Теперь Аламаи переключила внимание на чемодан Диншавджи, стоявший под кроватью.
– Давай, давай, Нусли! Не стой столбом! Иди сюда и вытащи чемодан. Я хочу проверить, все ли, что папа взял из дома, на месте. Не доверяю я этим больничным служащим.
Густад счел, что это подходящий момент, чтобы на время исчезнуть. Он вернется к прибытию катафалка.
– Простите, я отлучусь на несколько минут.
Аламаи, занятая инвентаризацией, отпустила его царственным жестом. Уходя, он успел заметить черные ботинки Диншавджи в чемодане. Пустые, они казались больше, чем были при жизни хозяина.
Пройдя по длинному холодному коридору, он спустился по лестнице, пересек приемный зал, вестибюль и вышел в больничный двор. Лужайка была чуть влажной и источала приятный запах свежескошенной травы. Во дворе было темно, если не считать тусклого света от кованого железного фонаря, стоявшего у дорожки. Он направился в маленький сад с беседкой, где сидел много воскресений тому назад, когда Диншавджи еще только привезли в больницу.
Скамейка, как и трава, была влажной. Для росы слишком рано, должно быть, маали[264] намочили, когда поливали цветы. Он постелил носовой платок и сел. Ощущение опустошенности, которому он до сих пор не давал воли, накрыло его. Он чувствовал себя измученным, лишенным последних сил, полностью ушедших на то, чтобы пройти через этот трудный день, от рынка Кроуфорд до Горы Марии, сдерживать хромоту и терпеливо вынести общение с Аламаи.
На скамейке под деревьями было прохладно. И мирно. Как на природе. Или в той горной деревушке с ночным стрекотом насекомых. В Матеране, когда ему было восемь лет и папа возил туда их всех: бабушку, дедушку, семью младшего брата (того самого, который обманул папино доверие и погубил его) и двух слуг. Они забронировали четыре номера в отеле «Центральный». Когда вышли из игрушечного поезда, который медленно, пыхтя, доставил их на станцию, шел дождь.

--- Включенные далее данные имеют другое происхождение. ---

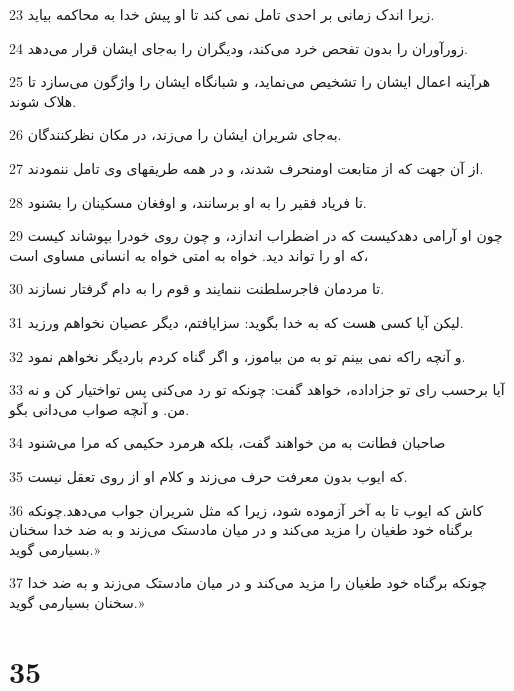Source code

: \par 23 زیرا اندک زمانی بر احدی تامل نمی کند تا او پیش خدا به محاکمه بیاید.
\par 24 زورآوران را بدون تفحص خرد می‌کند، ودیگران را به‌جای ایشان قرار می‌دهد.
\par 25 هرآینه اعمال ایشان را تشخیص می‌نماید، و شبانگاه ایشان را واژگون می‌سازد تا هلاک شوند.
\par 26 به‌جای شریران ایشان را می‌زند، در مکان نظرکنندگان.
\par 27 از آن جهت که از متابعت اومنحرف شدند، و در همه طریقهای وی تامل ننمودند.
\par 28 تا فریاد فقیر را به او برسانند، و اوفغان مسکینان را بشنود.
\par 29 چون او آرامی دهدکیست که در اضطراب اندازد، و چون روی خودرا بپوشاند کیست که او را تواند دید. خواه به امتی خواه به انسانی مساوی است،
\par 30 تا مردمان فاجرسلطنت ننمایند و قوم را به دام گرفتار نسازند.
\par 31 لیکن آیا کسی هست که به خدا بگوید: سزایافتم، دیگر عصیان نخواهم ورزید.
\par 32 و آنچه راکه نمی بینم تو به من بیاموز، و اگر گناه کردم باردیگر نخواهم نمود.
\par 33 آیا برحسب رای تو جزاداده، خواهد گفت: چونکه تو رد می‌کنی پس تواختیار کن و نه من. و آنچه صواب می‌دانی بگو.
\par 34 صاحبان فطانت به من خواهند گفت، بلکه هرمرد حکیمی که مرا می‌شنود
\par 35 که ایوب بدون معرفت حرف می‌زند و کلام او از روی تعقل نیست.
\par 36 کاش که ایوب تا به آخر آزموده شود، زیرا که مثل شریران جواب می‌دهد.چونکه برگناه خود طغیان را مزید می‌کند و در میان مادستک می‌زند و به ضد خدا سخنان بسیارمی گوید.»
\par 37 چونکه برگناه خود طغیان را مزید می‌کند و در میان مادستک می‌زند و به ضد خدا سخنان بسیارمی گوید.»

\chapter{35}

К тому времени, когда они на рикшах доехали до отеля, все промокло насквозь. Управляющий был папиным личным другом. Он приказал отнести им в номера чашки с горячим напитком «Боурн Вита»[265]. Когда стемнело, зажглись фонари и налетели москиты. Тогда Густад впервые спал под москитной сеткой. Он проскользнул в кровать через просвет в сетке, и мама подоткнула ее концы под матрас. Было непривычно желать спокойной ночи и говорить «Да благословит тебя Бог» через ткань, похожую на марлю, и через нее же слышать мамин ответ. Голос доносился ясно, но выглядела мама такой бесплотной за этой вуалью, такой далекой, вне пределов его досягаемости, и он почувствовал себя под этим белым балдахином так, словно он совсем один погребен в своем безмоскитном мавзолее. Путешествие было таким долгим, и он заснул.